“I will bring out the truth, I will be the reporter for my brother’s death and other children who died in the incautious gas tragedy,” a 13-year-old girl made a firm promise to herself.” The powerful scene is from Balak Times, an investigative feature film that uses the 2017 Gorakhpur hospital deaths to emphasise the need for citizen journalists and community-led media in villages.
At least 60 children lost their lives in the tragedy as the authorities tried their best to sweep the incident under the carpet.
The film, directed by independent filmmakers Shawn Sebastian and Basil Poulose, is also inspired by Balaknama, a bilingual newspaper run by street children that focuses on issues of child rights.
Watch the trailer of Balak Times
Speaking to indianexpress.com, Poulose said, “The film was an attempt to have a discussion on medical negligence in Gorakhpur’s BRD Medical College and how children can use community media to address issues that affect them and which at times do not get covered by mainstream media.”
For Sebastian, the idea of filmmaking was to empower children to be storytellers. “Each one of us can be independent storytellers and there’ll be a time when the mainstream media would be relying on the stories brought out by the children to understand the ground realities of the region,” he said.
Coming together for social change on the ground, Sebastian and Poulose decided to cast in their film marginalised children of Mandawar in Haryana, where the film was shot, which fares abysmally on all development indices. For the first-time actors, the spotlight and camera takes were a thrilling experience. The story has empowered them in such a manner that one among them has actually decided to be a citizen journalist.
“I heard about the Gorakhpur gas tragedy for the first time through the directors, it was devastating to hear such a loss. After being part of this film, there’s a sense of responsibility in me now, and I tend to observe and boldly react to unusual happenings around me,” says 13-year-old Kajal, who is the film’s lead.
Likewise, the 16-year-old chief editor of “Balaknama” is no less inspired by the film. Fondly known as “editor Rani”, Jyoti said, “After watching Balaknama, we realised that it’s important to expand and reach out to children across the country as well.”
The first edition of Balaknama came out in September 2003 when members of Badhte Kadam, a federation of street and working children, sought a way to tell their stories, in their own words, to the world.

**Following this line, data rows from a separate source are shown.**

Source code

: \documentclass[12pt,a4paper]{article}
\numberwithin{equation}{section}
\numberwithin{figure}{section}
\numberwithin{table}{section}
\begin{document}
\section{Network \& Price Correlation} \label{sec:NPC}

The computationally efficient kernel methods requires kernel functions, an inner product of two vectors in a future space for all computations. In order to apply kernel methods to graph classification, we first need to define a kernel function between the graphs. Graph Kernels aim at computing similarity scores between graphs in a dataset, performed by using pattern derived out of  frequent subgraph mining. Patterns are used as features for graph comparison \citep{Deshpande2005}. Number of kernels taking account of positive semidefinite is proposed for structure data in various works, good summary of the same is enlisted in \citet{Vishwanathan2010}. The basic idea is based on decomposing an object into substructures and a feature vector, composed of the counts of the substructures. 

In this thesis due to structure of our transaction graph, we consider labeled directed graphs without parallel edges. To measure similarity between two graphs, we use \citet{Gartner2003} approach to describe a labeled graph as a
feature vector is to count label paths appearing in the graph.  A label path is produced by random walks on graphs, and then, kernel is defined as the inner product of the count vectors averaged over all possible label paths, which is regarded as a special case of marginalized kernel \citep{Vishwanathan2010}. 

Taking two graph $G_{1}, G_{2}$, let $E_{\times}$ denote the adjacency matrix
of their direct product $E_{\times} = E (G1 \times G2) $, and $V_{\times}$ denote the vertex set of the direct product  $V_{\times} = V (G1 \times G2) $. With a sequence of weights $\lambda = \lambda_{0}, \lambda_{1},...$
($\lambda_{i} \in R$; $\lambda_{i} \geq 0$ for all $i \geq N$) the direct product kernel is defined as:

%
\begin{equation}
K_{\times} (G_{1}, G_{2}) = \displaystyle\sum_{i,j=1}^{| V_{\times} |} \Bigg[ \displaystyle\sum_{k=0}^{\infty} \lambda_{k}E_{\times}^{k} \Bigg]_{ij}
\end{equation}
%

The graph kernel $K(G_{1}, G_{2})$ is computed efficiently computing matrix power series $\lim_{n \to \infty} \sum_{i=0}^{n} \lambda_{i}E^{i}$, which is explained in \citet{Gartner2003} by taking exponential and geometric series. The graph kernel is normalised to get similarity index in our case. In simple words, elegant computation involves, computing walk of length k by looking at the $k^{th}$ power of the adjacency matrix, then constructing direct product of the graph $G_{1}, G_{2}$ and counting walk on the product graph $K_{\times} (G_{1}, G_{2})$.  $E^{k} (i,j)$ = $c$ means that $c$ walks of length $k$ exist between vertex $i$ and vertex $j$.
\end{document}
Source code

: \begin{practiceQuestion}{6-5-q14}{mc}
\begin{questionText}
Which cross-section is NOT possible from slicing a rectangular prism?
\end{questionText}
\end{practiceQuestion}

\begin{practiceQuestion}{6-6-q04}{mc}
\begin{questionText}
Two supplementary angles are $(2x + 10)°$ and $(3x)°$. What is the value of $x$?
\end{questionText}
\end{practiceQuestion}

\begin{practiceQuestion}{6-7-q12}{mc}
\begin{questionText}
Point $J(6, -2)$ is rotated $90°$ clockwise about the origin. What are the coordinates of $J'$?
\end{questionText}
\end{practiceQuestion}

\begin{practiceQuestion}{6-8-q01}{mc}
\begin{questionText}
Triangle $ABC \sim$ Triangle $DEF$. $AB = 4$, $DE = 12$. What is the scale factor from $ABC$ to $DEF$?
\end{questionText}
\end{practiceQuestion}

The newspaper is now run by more than 60 young reporters between the age of 12 and 20, based in Delhi and NCR, and has a circulation of around 5,000.
Shambhu, who works as a reporter for Balaknama, had tears in his eyes while watching the film. “Balak Times had an important message of giving voice to the voiceless and that all of us have the right to be heard,” he said.
Remembering his early days in Delhi, Shambhu said, “Because I was poor, I was only considered good to be a car cleaner or a garbage picker. But when I joined Balaknama, I realised we have rights too. We are citizen journalists and people should hear us. Through initiatives like Balaknama and Balak Times, we want to take the voices of the street children to the government.”
In order to reach out to the rural community, Balak Times was recently screened at the same village where it was shot. Through this film, the duo plans to take the film to villages across the country and start a year-long pilot project of media training for the children. They plan to set up a community media platform exclusively led by children so that they would be able to document or report issues affecting them.
In collaboration with other independent filmmakers, the duo had a common screening followed by a panel discussion on March 24, 2019, at Investopad, SDA, Delhi.